Work instructions: Copy the entries exactly, through the "### Quantitative Trading" line.

Working data:
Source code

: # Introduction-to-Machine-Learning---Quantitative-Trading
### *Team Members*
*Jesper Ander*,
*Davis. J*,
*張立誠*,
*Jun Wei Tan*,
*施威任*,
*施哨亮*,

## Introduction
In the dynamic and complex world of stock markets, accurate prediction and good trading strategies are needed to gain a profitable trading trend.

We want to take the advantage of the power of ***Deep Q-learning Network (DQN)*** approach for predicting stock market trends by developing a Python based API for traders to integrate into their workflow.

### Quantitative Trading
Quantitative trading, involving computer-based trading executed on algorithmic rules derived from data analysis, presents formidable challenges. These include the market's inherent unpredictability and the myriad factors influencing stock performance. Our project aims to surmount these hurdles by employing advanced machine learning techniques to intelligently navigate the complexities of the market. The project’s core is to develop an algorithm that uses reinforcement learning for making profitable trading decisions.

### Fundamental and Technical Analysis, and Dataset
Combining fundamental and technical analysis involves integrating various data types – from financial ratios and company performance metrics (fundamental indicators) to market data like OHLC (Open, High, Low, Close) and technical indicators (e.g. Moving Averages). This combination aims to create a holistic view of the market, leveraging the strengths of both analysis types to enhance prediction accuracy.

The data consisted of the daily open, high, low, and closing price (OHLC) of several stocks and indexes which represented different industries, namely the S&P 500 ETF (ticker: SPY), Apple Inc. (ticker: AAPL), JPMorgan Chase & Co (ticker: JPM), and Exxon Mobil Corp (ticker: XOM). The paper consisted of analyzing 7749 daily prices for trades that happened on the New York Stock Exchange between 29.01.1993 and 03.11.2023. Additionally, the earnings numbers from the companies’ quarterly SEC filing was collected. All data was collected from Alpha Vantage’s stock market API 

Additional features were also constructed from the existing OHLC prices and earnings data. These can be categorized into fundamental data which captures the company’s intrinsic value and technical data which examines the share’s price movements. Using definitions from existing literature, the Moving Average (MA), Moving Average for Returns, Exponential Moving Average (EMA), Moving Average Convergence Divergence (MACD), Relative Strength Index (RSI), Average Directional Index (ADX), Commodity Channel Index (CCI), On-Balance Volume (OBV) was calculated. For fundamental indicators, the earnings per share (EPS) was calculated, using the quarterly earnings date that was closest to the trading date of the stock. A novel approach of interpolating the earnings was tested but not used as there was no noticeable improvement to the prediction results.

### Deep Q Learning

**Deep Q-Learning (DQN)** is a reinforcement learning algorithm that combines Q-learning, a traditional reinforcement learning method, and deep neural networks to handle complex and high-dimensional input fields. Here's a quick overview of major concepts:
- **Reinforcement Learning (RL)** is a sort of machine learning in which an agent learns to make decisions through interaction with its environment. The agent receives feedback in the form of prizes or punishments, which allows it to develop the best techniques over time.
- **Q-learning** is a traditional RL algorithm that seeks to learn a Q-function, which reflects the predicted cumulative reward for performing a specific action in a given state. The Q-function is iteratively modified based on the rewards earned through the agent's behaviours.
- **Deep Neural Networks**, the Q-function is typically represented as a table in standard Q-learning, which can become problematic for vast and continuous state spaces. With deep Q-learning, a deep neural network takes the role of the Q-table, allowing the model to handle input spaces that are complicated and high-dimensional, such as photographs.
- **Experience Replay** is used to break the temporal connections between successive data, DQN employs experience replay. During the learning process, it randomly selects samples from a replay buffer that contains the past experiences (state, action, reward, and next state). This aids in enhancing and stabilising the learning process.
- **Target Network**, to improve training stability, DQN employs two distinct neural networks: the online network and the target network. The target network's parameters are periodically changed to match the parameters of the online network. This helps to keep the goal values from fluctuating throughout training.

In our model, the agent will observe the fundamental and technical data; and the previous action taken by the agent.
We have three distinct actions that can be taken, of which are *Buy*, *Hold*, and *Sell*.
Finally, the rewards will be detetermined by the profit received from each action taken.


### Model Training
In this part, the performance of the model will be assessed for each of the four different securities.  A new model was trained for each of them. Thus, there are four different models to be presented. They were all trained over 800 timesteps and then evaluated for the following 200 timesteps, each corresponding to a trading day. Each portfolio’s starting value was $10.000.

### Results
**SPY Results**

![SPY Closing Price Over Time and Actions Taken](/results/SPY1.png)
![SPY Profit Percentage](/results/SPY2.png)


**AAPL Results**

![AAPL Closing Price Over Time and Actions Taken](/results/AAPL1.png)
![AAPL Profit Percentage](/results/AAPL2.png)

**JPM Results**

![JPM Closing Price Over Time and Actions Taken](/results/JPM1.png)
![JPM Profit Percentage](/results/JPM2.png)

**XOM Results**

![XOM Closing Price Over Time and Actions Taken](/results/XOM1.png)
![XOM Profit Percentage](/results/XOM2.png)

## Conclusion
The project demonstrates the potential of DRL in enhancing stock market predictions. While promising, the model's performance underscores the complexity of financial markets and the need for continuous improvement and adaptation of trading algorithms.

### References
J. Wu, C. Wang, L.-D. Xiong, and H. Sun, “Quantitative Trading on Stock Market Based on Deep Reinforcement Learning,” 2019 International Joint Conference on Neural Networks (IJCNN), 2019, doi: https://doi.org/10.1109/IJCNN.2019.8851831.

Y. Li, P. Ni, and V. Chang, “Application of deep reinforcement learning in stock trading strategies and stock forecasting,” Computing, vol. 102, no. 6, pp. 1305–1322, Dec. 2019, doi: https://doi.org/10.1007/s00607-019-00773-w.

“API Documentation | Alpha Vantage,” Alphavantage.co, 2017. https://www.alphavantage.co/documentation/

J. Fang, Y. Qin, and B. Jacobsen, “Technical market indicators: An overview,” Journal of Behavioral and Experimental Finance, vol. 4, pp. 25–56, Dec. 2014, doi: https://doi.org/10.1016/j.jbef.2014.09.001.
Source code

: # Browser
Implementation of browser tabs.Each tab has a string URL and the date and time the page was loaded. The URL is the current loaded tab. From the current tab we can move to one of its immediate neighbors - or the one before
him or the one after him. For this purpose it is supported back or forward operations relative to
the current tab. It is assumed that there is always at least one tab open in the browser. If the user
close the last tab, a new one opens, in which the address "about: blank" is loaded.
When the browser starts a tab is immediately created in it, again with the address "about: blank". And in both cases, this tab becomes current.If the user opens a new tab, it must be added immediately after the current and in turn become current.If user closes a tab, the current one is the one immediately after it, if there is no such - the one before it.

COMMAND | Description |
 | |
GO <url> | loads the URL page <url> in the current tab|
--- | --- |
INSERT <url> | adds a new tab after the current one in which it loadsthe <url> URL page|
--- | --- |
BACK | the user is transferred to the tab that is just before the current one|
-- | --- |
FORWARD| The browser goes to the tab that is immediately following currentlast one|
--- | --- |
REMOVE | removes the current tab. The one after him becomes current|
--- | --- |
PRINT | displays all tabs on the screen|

Response area:
Source code

: # Introduction-to-Machine-Learning---Quantitative-Trading
### *Team Members*
*Jesper Ander*,
*Davis. J*,
*張立誠*,
*Jun Wei Tan*,
*施威任*,
*施哨亮*,

## Introduction
In the dynamic and complex world of stock markets, accurate prediction and good trading strategies are needed to gain a profitable trading trend.

We want to take the advantage of the power of ***Deep Q-learning Network (DQN)*** approach for predicting stock market trends by developing a Python based API for traders to integrate into their workflow.

### Quantitative Trading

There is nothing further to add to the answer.